Automatic Extractive Text Summarization using TF-IDF
In the recent years, information grows rapidly along with the development of social media. With the increasing amount of information, it takes more effort and time to review the entire text document and understand its contents. One possible solution to the above problem is to read the summary of the document. The summary will not only retain the essence of the document, but will also save a lot of time and effort. An effective summary of the document will concise and fluent while preserving key information and overall meaning.
What is extractive text summarization and how it works?
There are two major text summarization approaches, abstractive and extractive summarization. The approach of Abstractive summarization selects words on the basis of semantic understanding, and even includes those words which do not appear in the original text. On the other hand, extractive summarization extracts the most important and meaningful sentences from the text document and forms a summary.
Extractive summarization works as follows:
Input document -> Finding most important words from the document -> Finding sentence scores on the basis of important words ->Choosing the most important sentences on the basis of scores obtained.

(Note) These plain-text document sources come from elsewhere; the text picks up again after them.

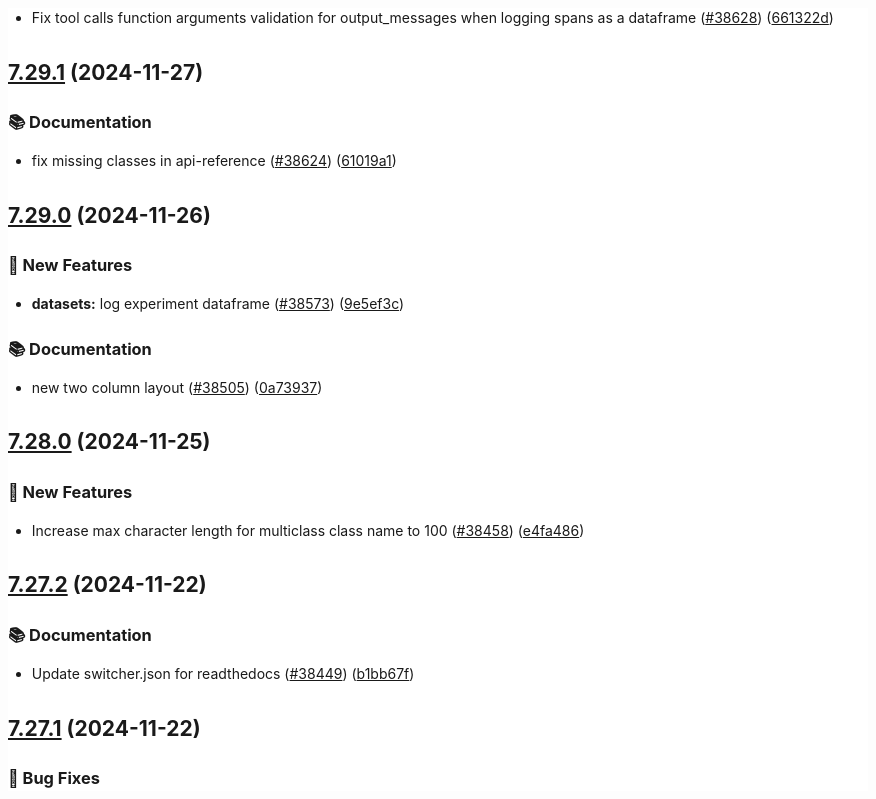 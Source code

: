 * Fix tool calls function arguments validation for output_messages when logging spans as a dataframe ([#38628](https://github.com/Arize-ai/arize/issues/38628)) ([661322d](https://github.com/Arize-ai/arize/commit/661322d801b02f33e9ae65d50549d105768dc485))

## [7.29.1](https://github.com/Arize-ai/arize/compare/arize-python-sdk/v7.29.0...arize-python-sdk/v7.29.1) (2024-11-27)


### 📚 Documentation

* fix missing classes in api-reference ([#38624](https://github.com/Arize-ai/arize/issues/38624)) ([61019a1](https://github.com/Arize-ai/arize/commit/61019a1212e66e8ae7fefd1939af18aa0ee3cbbe))

## [7.29.0](https://github.com/Arize-ai/arize/compare/arize-python-sdk/v7.28.0...arize-python-sdk/v7.29.0) (2024-11-26)


### 🎁 New Features

* **datasets:** log experiment dataframe ([#38573](https://github.com/Arize-ai/arize/issues/38573)) ([9e5ef3c](https://github.com/Arize-ai/arize/commit/9e5ef3c224bcf024225100cf8656845793daa6c1))


### 📚 Documentation

* new two column layout ([#38505](https://github.com/Arize-ai/arize/issues/38505)) ([0a73937](https://github.com/Arize-ai/arize/commit/0a73937a638a524f3cdb819d9b25e8091977a9df))

## [7.28.0](https://github.com/Arize-ai/arize/compare/arize-python-sdk/v7.27.2...arize-python-sdk/v7.28.0) (2024-11-25)


### 🎁 New Features

* Increase max character length for multiclass class name to 100 ([#38458](https://github.com/Arize-ai/arize/issues/38458)) ([e4fa486](https://github.com/Arize-ai/arize/commit/e4fa48606a35d11f579fee699d28c35a71312973))

## [7.27.2](https://github.com/Arize-ai/arize/compare/arize-python-sdk/v7.27.1...arize-python-sdk/v7.27.2) (2024-11-22)


### 📚 Documentation

* Update switcher.json for readthedocs ([#38449](https://github.com/Arize-ai/arize/issues/38449)) ([b1bb67f](https://github.com/Arize-ai/arize/commit/b1bb67fee4b2b05cf9f4a1b349abe807047e8a63))

## [7.27.1](https://github.com/Arize-ai/arize/compare/arize-python-sdk/v7.27.0...arize-python-sdk/v7.27.1) (2024-11-22)


### 🐛 Bug Fixes
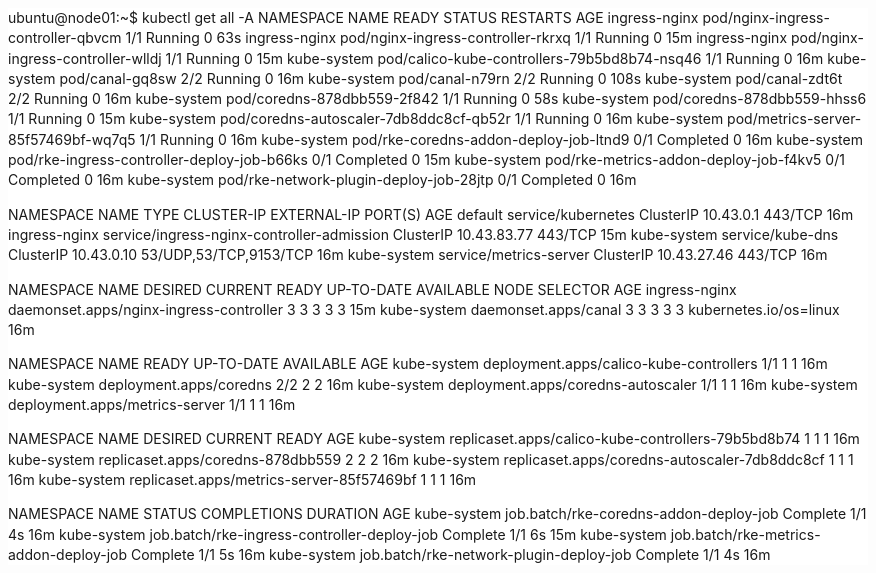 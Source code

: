 
ubuntu@node01:~$ kubectl get all -A
NAMESPACE       NAME                                           READY   STATUS      RESTARTS   AGE
ingress-nginx   pod/nginx-ingress-controller-qbvcm             1/1     Running     0          63s
ingress-nginx   pod/nginx-ingress-controller-rkrxq             1/1     Running     0          15m
ingress-nginx   pod/nginx-ingress-controller-wlldj             1/1     Running     0          15m
kube-system     pod/calico-kube-controllers-79b5bd8b74-nsq46   1/1     Running     0          16m
kube-system     pod/canal-gq8sw                                2/2     Running     0          16m
kube-system     pod/canal-n79rn                                2/2     Running     0          108s
kube-system     pod/canal-zdt6t                                2/2     Running     0          16m
kube-system     pod/coredns-878dbb559-2f842                    1/1     Running     0          58s
kube-system     pod/coredns-878dbb559-hhss6                    1/1     Running     0          15m
kube-system     pod/coredns-autoscaler-7db8ddc8cf-qb52r        1/1     Running     0          16m
kube-system     pod/metrics-server-85f57469bf-wq7q5            1/1     Running     0          16m
kube-system     pod/rke-coredns-addon-deploy-job-ltnd9         0/1     Completed   0          16m
kube-system     pod/rke-ingress-controller-deploy-job-b66ks    0/1     Completed   0          15m
kube-system     pod/rke-metrics-addon-deploy-job-f4kv5         0/1     Completed   0          16m
kube-system     pod/rke-network-plugin-deploy-job-28jtp        0/1     Completed   0          16m

NAMESPACE       NAME                                         TYPE        CLUSTER-IP    EXTERNAL-IP   PORT(S)                  AGE
default         service/kubernetes                           ClusterIP   10.43.0.1     <none>        443/TCP                  16m
ingress-nginx   service/ingress-nginx-controller-admission   ClusterIP   10.43.83.77   <none>        443/TCP                  15m
kube-system     service/kube-dns                             ClusterIP   10.43.0.10    <none>        53/UDP,53/TCP,9153/TCP   16m
kube-system     service/metrics-server                       ClusterIP   10.43.27.46   <none>        443/TCP                  16m

NAMESPACE       NAME                                      DESIRED   CURRENT   READY   UP-TO-DATE   AVAILABLE   NODE SELECTOR            AGE
ingress-nginx   daemonset.apps/nginx-ingress-controller   3         3         3       3            3           <none>                   15m
kube-system     daemonset.apps/canal                      3         3         3       3            3           kubernetes.io/os=linux   16m

NAMESPACE     NAME                                      READY   UP-TO-DATE   AVAILABLE   AGE
kube-system   deployment.apps/calico-kube-controllers   1/1     1            1           16m
kube-system   deployment.apps/coredns                   2/2     2            2           16m
kube-system   deployment.apps/coredns-autoscaler        1/1     1            1           16m
kube-system   deployment.apps/metrics-server            1/1     1            1           16m

NAMESPACE     NAME                                                 DESIRED   CURRENT   READY   AGE
kube-system   replicaset.apps/calico-kube-controllers-79b5bd8b74   1         1         1       16m
kube-system   replicaset.apps/coredns-878dbb559                    2         2         2       16m
kube-system   replicaset.apps/coredns-autoscaler-7db8ddc8cf        1         1         1       16m
kube-system   replicaset.apps/metrics-server-85f57469bf            1         1         1       16m

NAMESPACE     NAME                                          STATUS     COMPLETIONS   DURATION   AGE
kube-system   job.batch/rke-coredns-addon-deploy-job        Complete   1/1           4s         16m
kube-system   job.batch/rke-ingress-controller-deploy-job   Complete   1/1           6s         15m
kube-system   job.batch/rke-metrics-addon-deploy-job        Complete   1/1           5s         16m
kube-system   job.batch/rke-network-plugin-deploy-job       Complete   1/1           4s         16m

Extractive Text Summarization Model Pipeline
As shown in the figure above, this approach considers only nouns and verbs to compute the sentence score, as it gives greater accuracy and improves the speed of the algorithm.
What is TFIDF Approach ?
TFIDF, short for term frequency–inverse document frequency, is a numeric measure that is use to score the importance of a word in a document based on how often did it appear in that document and a given collection of documents. The intuition behind this measure is : If a word appears frequently in a document, then it should be important and we should give that word a high score. But if a word appears in too many other documents, it’s probably not a unique identifier, therefore we should assign a lower score to that word.
Formula for calculating tf and idf:
- TF(w) = (Number of times term w appears in a document) / (Total number of terms in the document)
- IDF(w) = log_e(Total number of documents / Number of documents with term w in it)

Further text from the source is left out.